Perceived behavior control is positively associated with project managers’ behavior intentions regarding CWR.
Environmental morality refers to individual perception of whether an environmental behavior is right or wrong and moral or immoral. Individuals with environmental responsibility usually show more environmentally responsible behavior than individuals without such a trait. For example, Hines [58] proposed that individuals with a sense of moral responsibility typically implement a responsible environmental behavior. Stern [59] found that individuals’ environmental morality and responsibility directly affect environmental behavior. Stern [60] also confirmed that responsibility is a basic antecedent variable that affects pro-environmental behavior. Gatersleben et al. [61] found that frugal and moral consumer identities were the strongest predictors of pro-environmental behaviors. Yuan and Li [62] pinpointed that practitioners who do not perceive the waste of materials caused by extensive operations as a bad behavior, and do not feel guilty about causing bad environmental impacts, tend to be apathetic and do not exhibit positive waste reduction behaviors.

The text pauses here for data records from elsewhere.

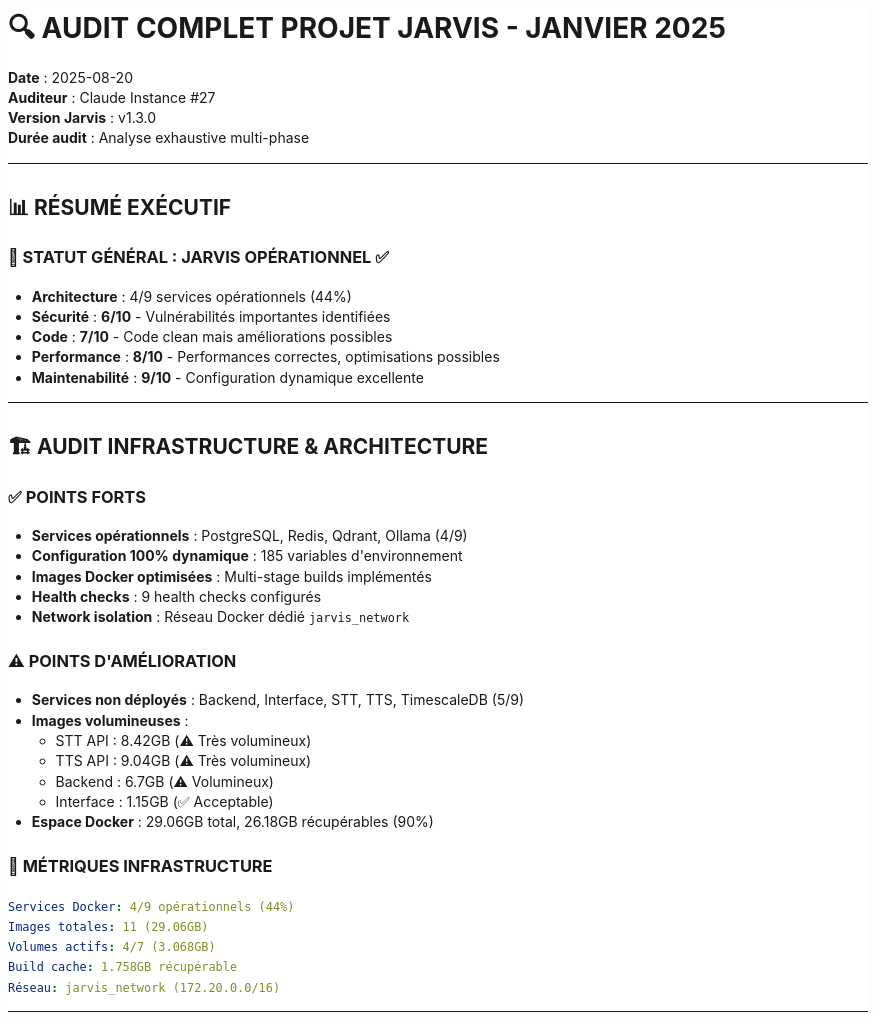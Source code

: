 # 🔍 AUDIT COMPLET PROJET JARVIS - JANVIER 2025

**Date** : 2025-08-20  
**Auditeur** : Claude Instance #27  
**Version Jarvis** : v1.3.0  
**Durée audit** : Analyse exhaustive multi-phase  

---

## 📊 RÉSUMÉ EXÉCUTIF

### 🎯 STATUT GÉNÉRAL : **JARVIS OPÉRATIONNEL** ✅
- **Architecture** : 4/9 services opérationnels (44%)
- **Sécurité** : **6/10** - Vulnérabilités importantes identifiées
- **Code** : **7/10** - Code clean mais améliorations possibles
- **Performance** : **8/10** - Performances correctes, optimisations possibles
- **Maintenabilité** : **9/10** - Configuration dynamique excellente

---

## 🏗️ AUDIT INFRASTRUCTURE & ARCHITECTURE

### ✅ **POINTS FORTS**
- **Services opérationnels** : PostgreSQL, Redis, Qdrant, Ollama (4/9)
- **Configuration 100% dynamique** : 185 variables d'environnement
- **Images Docker optimisées** : Multi-stage builds implémentés
- **Health checks** : 9 health checks configurés
- **Network isolation** : Réseau Docker dédié `jarvis_network`

### ⚠️ **POINTS D'AMÉLIORATION**
- **Services non déployés** : Backend, Interface, STT, TTS, TimescaleDB (5/9)
- **Images volumineuses** :
  - STT API : 8.42GB (⚠️ Très volumineux)
  - TTS API : 9.04GB (⚠️ Très volumineux) 
  - Backend : 6.7GB (⚠️ Volumineux)
  - Interface : 1.15GB (✅ Acceptable)
- **Espace Docker** : 29.06GB total, 26.18GB récupérables (90%)

### 📏 **MÉTRIQUES INFRASTRUCTURE**
```yaml
Services Docker: 4/9 opérationnels (44%)
Images totales: 11 (29.06GB)
Volumes actifs: 4/7 (3.068GB) 
Build cache: 1.758GB récupérable
Réseau: jarvis_network (172.20.0.0/16)
```

---
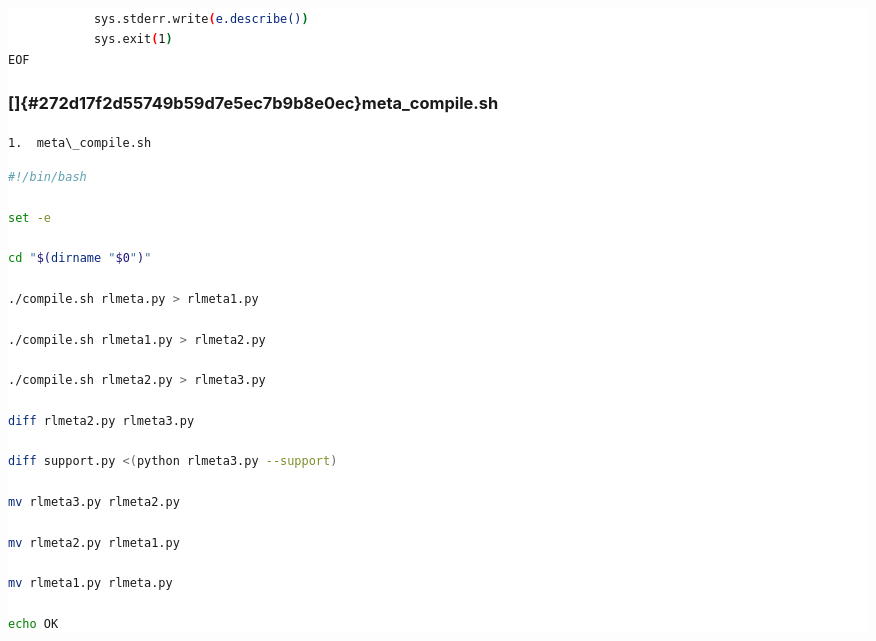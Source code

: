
 ```sh
            sys.stderr.write(e.describe())
            sys.exit(1)
EOF
```

### []{#272d17f2d55749b59d7e5ec7b9b8e0ec}meta\_compile.sh

```
1.  meta\_compile.sh
```

```sh
#!/bin/bash

set -e

cd "$(dirname "$0")"

./compile.sh rlmeta.py > rlmeta1.py

./compile.sh rlmeta1.py > rlmeta2.py

./compile.sh rlmeta2.py > rlmeta3.py

diff rlmeta2.py rlmeta3.py

diff support.py <(python rlmeta3.py --support)

mv rlmeta3.py rlmeta2.py

mv rlmeta2.py rlmeta1.py

mv rlmeta1.py rlmeta.py

echo OK
```
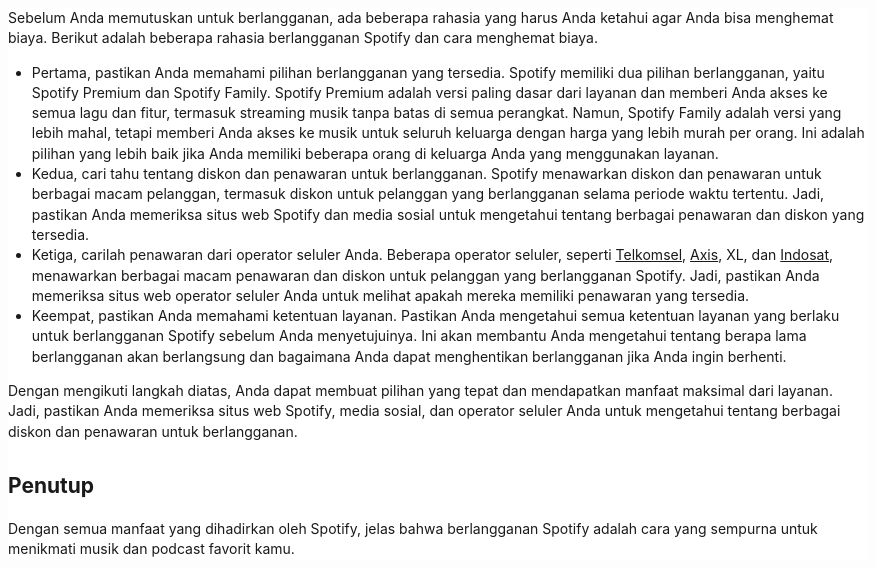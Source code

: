 
Sebelum Anda memutuskan untuk berlangganan, ada beberapa rahasia yang harus Anda ketahui agar Anda bisa menghemat biaya. Berikut adalah beberapa rahasia berlangganan Spotify dan cara menghemat biaya.


* Pertama, pastikan Anda memahami pilihan berlangganan yang tersedia. Spotify memiliki dua pilihan berlangganan, yaitu Spotify Premium dan Spotify Family. Spotify Premium adalah versi paling dasar dari layanan dan memberi Anda akses ke semua lagu dan fitur, termasuk streaming musik tanpa batas di semua perangkat. Namun, Spotify Family adalah versi yang lebih mahal, tetapi memberi Anda akses ke musik untuk seluruh keluarga dengan harga yang lebih murah per orang. Ini adalah pilihan yang lebih baik jika Anda memiliki beberapa orang di keluarga Anda yang menggunakan layanan.
* Kedua, cari tahu tentang diskon dan penawaran untuk berlangganan. Spotify menawarkan diskon dan penawaran untuk berbagai macam pelanggan, termasuk diskon untuk pelanggan yang berlangganan selama periode waktu tertentu. Jadi, pastikan Anda memeriksa situs web Spotify dan media sosial untuk mengetahui tentang berbagai penawaran dan diskon yang tersedia.
* Ketiga, carilah penawaran dari operator seluler Anda. Beberapa operator seluler, seperti [Telkomsel](https://www.telkomsel.com/en/musik/spotify_premium), [Axis](https://www.axis.co.id/blog/dengerin-lagu-favoritmu-sepuasnya-pakai-kuota-musik-boostr-axis), XL, dan [Indosat](https://indosatooredoo.com/portal/en/psspotify), menawarkan berbagai macam penawaran dan diskon untuk pelanggan yang berlangganan Spotify. Jadi, pastikan Anda memeriksa situs web operator seluler Anda untuk melihat apakah mereka memiliki penawaran yang tersedia.
* Keempat, pastikan Anda memahami ketentuan layanan. Pastikan Anda mengetahui semua ketentuan layanan yang berlaku untuk berlangganan Spotify sebelum Anda menyetujuinya. Ini akan membantu Anda mengetahui tentang berapa lama berlangganan akan berlangsung dan bagaimana Anda dapat menghentikan berlangganan jika Anda ingin berhenti.


Dengan mengikuti langkah diatas, Anda dapat membuat pilihan yang tepat dan mendapatkan manfaat maksimal dari layanan. Jadi, pastikan Anda memeriksa situs web Spotify, media sosial, dan operator seluler Anda untuk mengetahui tentang berbagai diskon dan penawaran untuk berlangganan.


Penutup
-------


Dengan semua manfaat yang dihadirkan oleh Spotify, jelas bahwa berlangganan Spotify adalah cara yang sempurna untuk menikmati musik dan podcast favorit kamu.

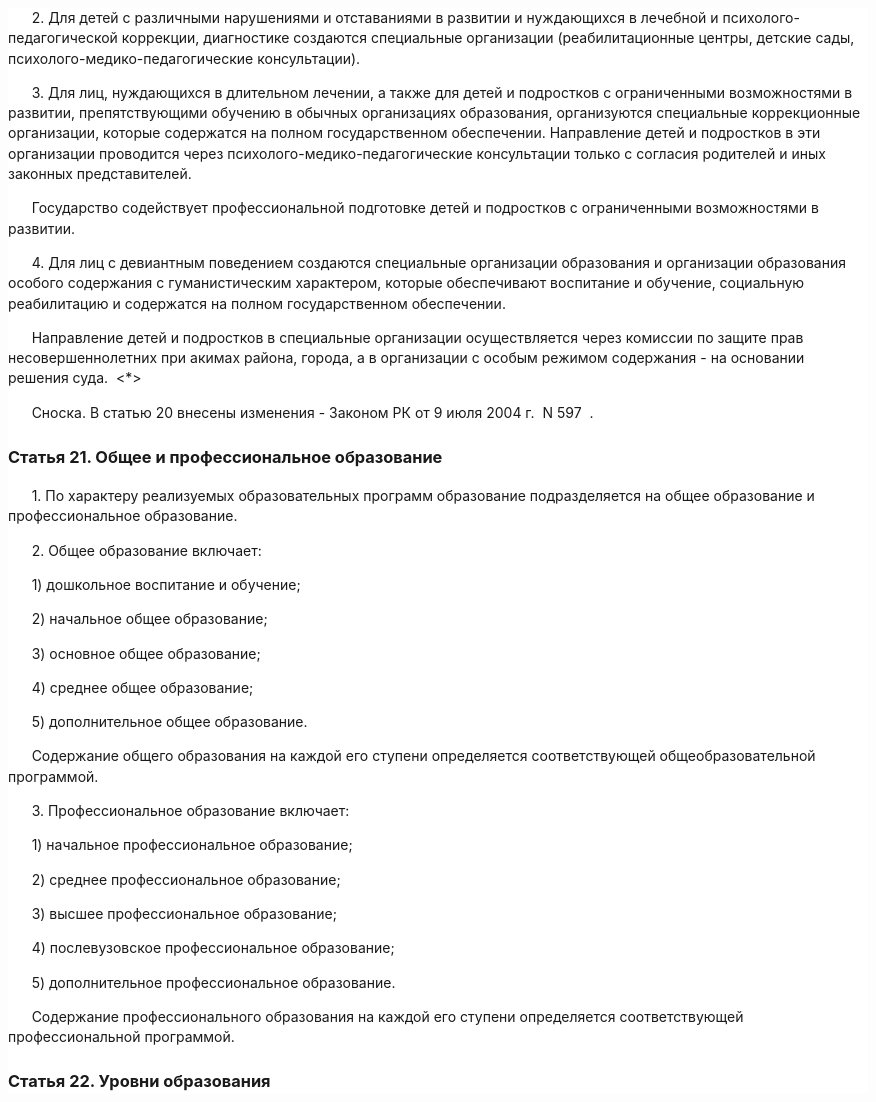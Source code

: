       2. Для детей с различными нарушениями и отставаниями в развитии и нуждающихся в лечебной и психолого-педагогической коррекции, диагностике создаются специальные организации (реабилитационные центры, детские сады, психолого-медико-педагогические консультации).

      3. Для лиц, нуждающихся в длительном лечении, а также для детей и подростков с ограниченными возможностями в развитии, препятствующими обучению в обычных организациях образования, организуются специальные коррекционные организации, которые содержатся на полном государственном обеспечении. Направление детей и подростков в эти организации проводится через психолого-медико-педагогические консультации только с согласия родителей и иных законных представителей.

      Государство содействует профессиональной подготовке детей и подростков с ограниченными возможностями в развитии.

      4. Для лиц с девиантным поведением создаются специальные организации образования и организации образования особого содержания с гуманистическим характером, которые обеспечивают воспитание и обучение, социальную реабилитацию и содержатся на полном государственном обеспечении.

      Направление детей и подростков в специальные организации осуществляется через комиссии по защите прав несовершеннолетних при акимах района, города, а в организации с особым режимом содержания - на основании решения суда.  <*>

      Сноска. В статью 20 внесены изменения - Законом РК от 9 июля 2004 г.   N 597   .

### Статья 21. Общее и профессиональное образование

      1. По характеру реализуемых образовательных программ образование подразделяется на общее образование и профессиональное образование.

      2. Общее образование включает:

      1) дошкольное воспитание и обучение;

      2) начальное общее образование;

      3) основное общее образование;

      4) среднее общее образование;

      5) дополнительное общее образование.

      Содержание общего образования на каждой его ступени определяется соответствующей общеобразовательной программой.

      3. Профессиональное образование включает:

      1) начальное профессиональное образование;

      2) среднее профессиональное образование;

      3) высшее профессиональное образование;

      4) послевузовское профессиональное образование;

      5) дополнительное профессиональное образование.

      Содержание профессионального образования на каждой его ступени определяется соответствующей профессиональной программой.

### Статья 22. Уровни образования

Jain et al. [39] claimed that environmental consciousness is positively related with Indian builders’ behavioral intention toward CW recycling. Therefore, the following hypothesis is proposed.
H4. 
Environmental morality is positively associated with project managers’ behavior intentions regarding CWR.
Self-efficacy refers to the degree of self-confidence that individuals can use their own skills to complete a specific task [63,64,65]. Self-efficacy can determine people’s choice of and adherence to an activity and affect people’s attitudes and behaviors in the face of difficulties. Self-efficacy has a positive effect on the behavior intention of construction workers regarding CWR [62]. By having appropriate conditions and enhancing confidence in the implementation of waste reduction behaviors, project managers can gradually change their self-cognition and thus adopt a positive attitude for such behavior and implementation [52]. Thus, the following hypothesis is proposed.
H5. 
Self-efficacy is positively associated with project managers’ behavior intentions regarding CWR.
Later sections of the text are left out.